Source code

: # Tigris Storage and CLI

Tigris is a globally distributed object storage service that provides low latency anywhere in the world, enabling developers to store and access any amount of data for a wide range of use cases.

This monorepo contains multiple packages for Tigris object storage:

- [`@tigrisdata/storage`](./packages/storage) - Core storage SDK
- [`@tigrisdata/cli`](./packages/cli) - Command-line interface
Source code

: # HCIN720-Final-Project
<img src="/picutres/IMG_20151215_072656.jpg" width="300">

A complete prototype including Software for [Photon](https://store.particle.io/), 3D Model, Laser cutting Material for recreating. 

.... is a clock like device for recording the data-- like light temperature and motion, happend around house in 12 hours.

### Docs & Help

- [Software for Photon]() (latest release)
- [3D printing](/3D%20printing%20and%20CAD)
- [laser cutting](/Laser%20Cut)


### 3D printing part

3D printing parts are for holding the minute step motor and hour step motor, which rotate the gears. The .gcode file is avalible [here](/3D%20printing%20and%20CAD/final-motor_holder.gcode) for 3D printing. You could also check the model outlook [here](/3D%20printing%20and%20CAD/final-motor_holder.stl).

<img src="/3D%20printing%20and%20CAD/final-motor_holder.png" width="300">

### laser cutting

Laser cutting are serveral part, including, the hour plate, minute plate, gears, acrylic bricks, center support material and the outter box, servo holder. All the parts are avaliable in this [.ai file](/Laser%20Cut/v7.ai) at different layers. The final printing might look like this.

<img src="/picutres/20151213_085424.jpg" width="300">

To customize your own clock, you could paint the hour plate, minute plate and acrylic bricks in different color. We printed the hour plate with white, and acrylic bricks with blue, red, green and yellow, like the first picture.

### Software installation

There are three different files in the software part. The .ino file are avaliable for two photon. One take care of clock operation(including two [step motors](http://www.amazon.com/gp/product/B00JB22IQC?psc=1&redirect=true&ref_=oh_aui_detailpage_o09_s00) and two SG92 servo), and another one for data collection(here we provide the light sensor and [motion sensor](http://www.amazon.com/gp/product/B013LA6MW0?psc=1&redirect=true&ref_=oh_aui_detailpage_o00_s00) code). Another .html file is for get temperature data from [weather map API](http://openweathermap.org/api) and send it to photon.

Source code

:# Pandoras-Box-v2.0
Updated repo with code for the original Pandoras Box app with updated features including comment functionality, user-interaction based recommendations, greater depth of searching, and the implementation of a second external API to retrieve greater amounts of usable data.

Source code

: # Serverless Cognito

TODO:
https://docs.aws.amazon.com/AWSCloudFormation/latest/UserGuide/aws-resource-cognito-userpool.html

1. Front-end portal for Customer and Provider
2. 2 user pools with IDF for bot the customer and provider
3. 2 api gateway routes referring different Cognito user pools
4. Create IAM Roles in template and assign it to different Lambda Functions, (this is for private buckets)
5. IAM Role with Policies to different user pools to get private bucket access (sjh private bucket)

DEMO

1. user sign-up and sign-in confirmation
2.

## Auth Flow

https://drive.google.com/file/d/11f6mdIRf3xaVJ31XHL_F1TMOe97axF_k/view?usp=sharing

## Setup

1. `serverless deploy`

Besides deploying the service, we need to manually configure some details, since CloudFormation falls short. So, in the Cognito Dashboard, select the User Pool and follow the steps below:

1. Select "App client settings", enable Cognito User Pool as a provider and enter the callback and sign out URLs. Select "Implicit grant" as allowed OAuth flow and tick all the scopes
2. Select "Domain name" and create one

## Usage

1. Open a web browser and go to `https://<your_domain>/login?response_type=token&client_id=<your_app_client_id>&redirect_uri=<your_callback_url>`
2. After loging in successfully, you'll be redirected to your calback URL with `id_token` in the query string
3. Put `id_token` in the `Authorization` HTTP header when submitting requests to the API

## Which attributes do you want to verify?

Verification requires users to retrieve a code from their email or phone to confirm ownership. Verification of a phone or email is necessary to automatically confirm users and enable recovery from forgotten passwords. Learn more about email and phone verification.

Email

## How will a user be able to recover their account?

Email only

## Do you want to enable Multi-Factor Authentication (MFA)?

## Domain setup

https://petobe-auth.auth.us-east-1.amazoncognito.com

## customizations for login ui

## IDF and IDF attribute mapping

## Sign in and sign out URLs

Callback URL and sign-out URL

● ● ●

◆ WHAT YOU NEED TO DO:
For this exercise, set down the entire listing above exactly as given.

◆ RESULT BELOW:
Source code

: # Tigris Storage and CLI

Tigris is a globally distributed object storage service that provides low latency anywhere in the world, enabling developers to store and access any amount of data for a wide range of use cases.

This monorepo contains multiple packages for Tigris object storage:

- [`@tigrisdata/storage`](./packages/storage) - Core storage SDK
- [`@tigrisdata/cli`](./packages/cli) - Command-line interface
Source code

: # HCIN720-Final-Project
<img src="/picutres/IMG_20151215_072656.jpg" width="300">

A complete prototype including Software for [Photon](https://store.particle.io/), 3D Model, Laser cutting Material for recreating. 

.... is a clock like device for recording the data-- like light temperature and motion, happend around house in 12 hours.

### Docs & Help

- [Software for Photon]() (latest release)
- [3D printing](/3D%20printing%20and%20CAD)
- [laser cutting](/Laser%20Cut)


### 3D printing part

3D printing parts are for holding the minute step motor and hour step motor, which rotate the gears. The .gcode file is avalible [here](/3D%20printing%20and%20CAD/final-motor_holder.gcode) for 3D printing. You could also check the model outlook [here](/3D%20printing%20and%20CAD/final-motor_holder.stl).

<img src="/3D%20printing%20and%20CAD/final-motor_holder.png" width="300">

### laser cutting

Laser cutting are serveral part, including, the hour plate, minute plate, gears, acrylic bricks, center support material and the outter box, servo holder. All the parts are avaliable in this [.ai file](/Laser%20Cut/v7.ai) at different layers. The final printing might look like this.

<img src="/picutres/20151213_085424.jpg" width="300">

To customize your own clock, you could paint the hour plate, minute plate and acrylic bricks in different color. We printed the hour plate with white, and acrylic bricks with blue, red, green and yellow, like the first picture.

### Software installation

There are three different files in the software part. The .ino file are avaliable for two photon. One take care of clock operation(including two [step motors](http://www.amazon.com/gp/product/B00JB22IQC?psc=1&redirect=true&ref_=oh_aui_detailpage_o09_s00) and two SG92 servo), and another one for data collection(here we provide the light sensor and [motion sensor](http://www.amazon.com/gp/product/B013LA6MW0?psc=1&redirect=true&ref_=oh_aui_detailpage_o00_s00) code). Another .html file is for get temperature data from [weather map API](http://openweathermap.org/api) and send it to photon.

Source code

:# Pandoras-Box-v2.0
Updated repo with code for the original Pandoras Box app with updated features including comment functionality, user-interaction based recommendations, greater depth of searching, and the implementation of a second external API to retrieve greater amounts of usable data.

Source code

: # Serverless Cognito

TODO:
https://docs.aws.amazon.com/AWSCloudFormation/latest/UserGuide/aws-resource-cognito-userpool.html

1. Front-end portal for Customer and Provider
2. 2 user pools with IDF for bot the customer and provider
3. 2 api gateway routes referring different Cognito user pools
4. Create IAM Roles in template and assign it to different Lambda Functions, (this is for private buckets)
5. IAM Role with Policies to different user pools to get private bucket access (sjh private bucket)

DEMO

1. user sign-up and sign-in confirmation
2.

## Auth Flow

https://drive.google.com/file/d/11f6mdIRf3xaVJ31XHL_F1TMOe97axF_k/view?usp=sharing

## Setup

1. `serverless deploy`

Besides deploying the service, we need to manually configure some details, since CloudFormation falls short. So, in the Cognito Dashboard, select the User Pool and follow the steps below:

1. Select "App client settings", enable Cognito User Pool as a provider and enter the callback and sign out URLs. Select "Implicit grant" as allowed OAuth flow and tick all the scopes
2. Select "Domain name" and create one

## Usage

1. Open a web browser and go to `https://<your_domain>/login?response_type=token&client_id=<your_app_client_id>&redirect_uri=<your_callback_url>`
2. After loging in successfully, you'll be redirected to your calback URL with `id_token` in the query string
3. Put `id_token` in the `Authorization` HTTP header when submitting requests to the API

## Which attributes do you want to verify?

Verification requires users to retrieve a code from their email or phone to confirm ownership. Verification of a phone or email is necessary to automatically confirm users and enable recovery from forgotten passwords. Learn more about email and phone verification.

Email

## How will a user be able to recover their account?

Email only

## Do you want to enable Multi-Factor Authentication (MFA)?

## Domain setup

https://petobe-auth.auth.us-east-1.amazoncognito.com

## customizations for login ui

## IDF and IDF attribute mapping

## Sign in and sign out URLs

Callback URL and sign-out URL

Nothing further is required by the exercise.